» DATA SHOWN
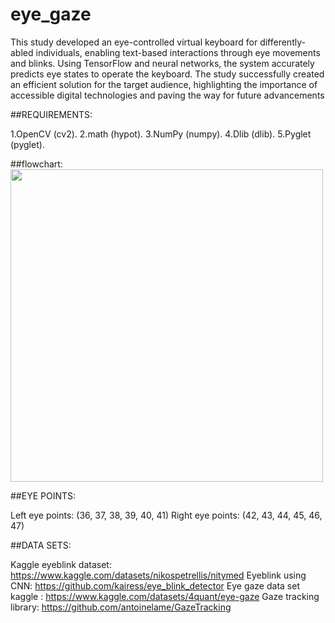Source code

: # eye_gaze


This study developed an eye-controlled virtual keyboard for differently-abled individuals, enabling text-based interactions through eye movements and blinks. Using TensorFlow and neural networks, the system accurately predicts eye states to operate the keyboard. The study successfully created an efficient solution for the target audience, highlighting the importance of accessible digital technologies and paving the way for future advancements



##REQUIREMENTS:

1.OpenCV (cv2).
2.math (hypot).
3.NumPy (numpy).
4.Dlib (dlib).
5.Pyglet (pyglet).

##flowchart:
<img src ="https://github.com/user-attachments/assets/b6b0a50c-ce12-47ad-99cc-eb5c2642d82e.type" width= "500" height="500">



##EYE POINTS:

Left eye points: (36, 37, 38, 39, 40, 41)
Right eye points: (42, 43, 44, 45, 46, 47)


##DATA SETS: 


Kaggle eyeblink dataset:   https://www.kaggle.com/datasets/nikospetrellis/nitymed
Eyeblink using CNN: https://github.com/kairess/eye_blink_detector
Eye gaze data set kaggle : https://www.kaggle.com/datasets/4quant/eye-gaze 
Gaze tracking library: https://github.com/antoinelame/GazeTracking 


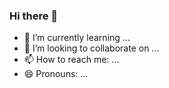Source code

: ### Hi there 👋

<!--
**29Wang/29Wang** is a ✨ _special_ ✨ repository because its `README.md` (this file) appears on your GitHub profile.

-->

- 🌱 I’m currently learning ...
- 👯 I’m looking to collaborate on ...
- 📫 How to reach me: ...
- 😄 Pronouns: ...

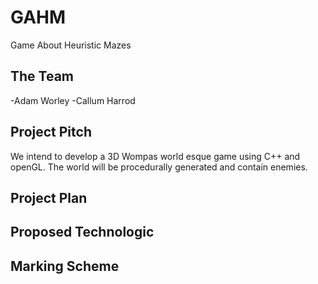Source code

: # GAHM
Game About Heuristic Mazes


## The Team
-Adam Worley
-Callum Harrod

## Project Pitch
We intend to develop a 3D Wompas world esque game using C++ and openGL. The world will be procedurally generated and contain enemies.  
## Project Plan

## Proposed Technologic

## Marking Scheme
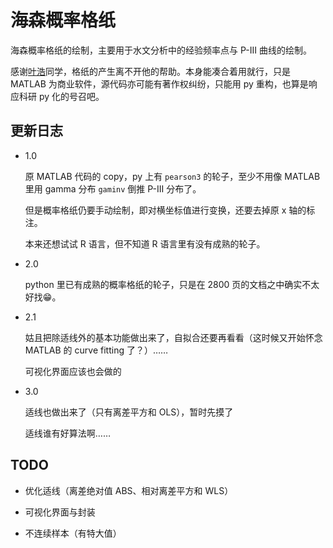 # 海森概率格纸

海森概率格纸的绘制，主要用于水文分析中的经验频率点与 P-III 曲线的绘制。

感谢[叶浩](https://github.com/yehao1999)同学，格纸的产生离不开他的帮助。本身能凑合着用就行，只是 MATLAB 为商业软件，源代码亦可能有著作权纠纷，只能用 py 重构，也算是响应科研 py 化的号召吧。

## 更新日志

* 1.0

    原 MATLAB 代码的 copy，py 上有 `pearson3` 的轮子，至少不用像 MATLAB 里用 gamma 分布 `gaminv` 倒推 P-III 分布了。

    但是概率格纸仍要手动绘制，即对横坐标值进行变换，还要去掉原 x 轴的标注。

    本来还想试试 R 语言，但不知道 R 语言里有没有成熟的轮子。

* 2.0

    python 里已有成熟的概率格纸的轮子，只是在 2800 页的文档之中确实不太好找😁。

* 2.1

    姑且把除适线外的基本功能做出来了，自拟合还要再看看（这时候又开始怀念 MATLAB 的 curve fitting 了？）……

    可视化界面应该也会做的

* 3.0

    适线也做出来了（只有离差平方和 OLS），暂时先摸了

    适线谁有好算法啊……

## TODO

* 优化适线（离差绝对值 ABS、相对离差平方和 WLS）

* 可视化界面与封装

* 不连续样本（有特大值）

» WHAT NEEDS TO BE DONE
Before printing the records again, strip out the pictures; change nothing else.

» SOLUTION
Source code

: # eye_gaze


This study developed an eye-controlled virtual keyboard for differently-abled individuals, enabling text-based interactions through eye movements and blinks. Using TensorFlow and neural networks, the system accurately predicts eye states to operate the keyboard. The study successfully created an efficient solution for the target audience, highlighting the importance of accessible digital technologies and paving the way for future advancements



##REQUIREMENTS:

1.OpenCV (cv2).
2.math (hypot).
3.NumPy (numpy).
4.Dlib (dlib).
5.Pyglet (pyglet).

##flowchart:
<img src ="https://github.com/user-attachments/assets/b6b0a50c-ce12-47ad-99cc-eb5c2642d82e.type" width= "500" height="500">



##EYE POINTS:

Left eye points: (36, 37, 38, 39, 40, 41)
Right eye points: (42, 43, 44, 45, 46, 47)


##DATA SETS: 


Kaggle eyeblink dataset:   https://www.kaggle.com/datasets/nikospetrellis/nitymed
Eyeblink using CNN: https://github.com/kairess/eye_blink_detector
Eye gaze data set kaggle : https://www.kaggle.com/datasets/4quant/eye-gaze 
Gaze tracking library: https://github.com/antoinelame/GazeTracking 


Source code

: ### Hi there 👋

<!--
**29Wang/29Wang** is a ✨ _special_ ✨ repository because its `README.md` (this file) appears on your GitHub profile.

-->

- 🌱 I’m currently learning ...
- 👯 I’m looking to collaborate on ...
- 📫 How to reach me: ...
- 😄 Pronouns: ...

Source code

: # GAHM
Game About Heuristic Mazes


## The Team
-Adam Worley
-Callum Harrod

## Project Pitch
We intend to develop a 3D Wompas world esque game using C++ and openGL. The world will be procedurally generated and contain enemies.  
## Project Plan

## Proposed Technologic

## Marking Scheme
 # 海森概率格纸

海森概率格纸的绘制，主要用于水文分析中的经验频率点与 P-III 曲线的绘制。

感谢[叶浩](https://github.com/yehao1999)同学，格纸的产生离不开他的帮助。本身能凑合着用就行，只是 MATLAB 为商业软件，源代码亦可能有著作权纠纷，只能用 py 重构，也算是响应科研 py 化的号召吧。

## 更新日志

* 1.0

    原 MATLAB 代码的 copy，py 上有 `pearson3` 的轮子，至少不用像 MATLAB 里用 gamma 分布 `gaminv` 倒推 P-III 分布了。

    但是概率格纸仍要手动绘制，即对横坐标值进行变换，还要去掉原 x 轴的标注。

    本来还想试试 R 语言，但不知道 R 语言里有没有成熟的轮子。

* 2.0

    python 里已有成熟的概率格纸的轮子，只是在 2800 页的文档之中确实不太好找😁。

* 2.1

    姑且把除适线外的基本功能做出来了，自拟合还要再看看（这时候又开始怀念 MATLAB 的 curve fitting 了？）……

    可视化界面应该也会做的

* 3.0

    适线也做出来了（只有离差平方和 OLS），暂时先摸了

    适线谁有好算法啊……

## TODO

* 优化适线（离差绝对值 ABS、相对离差平方和 WLS）

* 可视化界面与封装

* 不连续样本（有特大值）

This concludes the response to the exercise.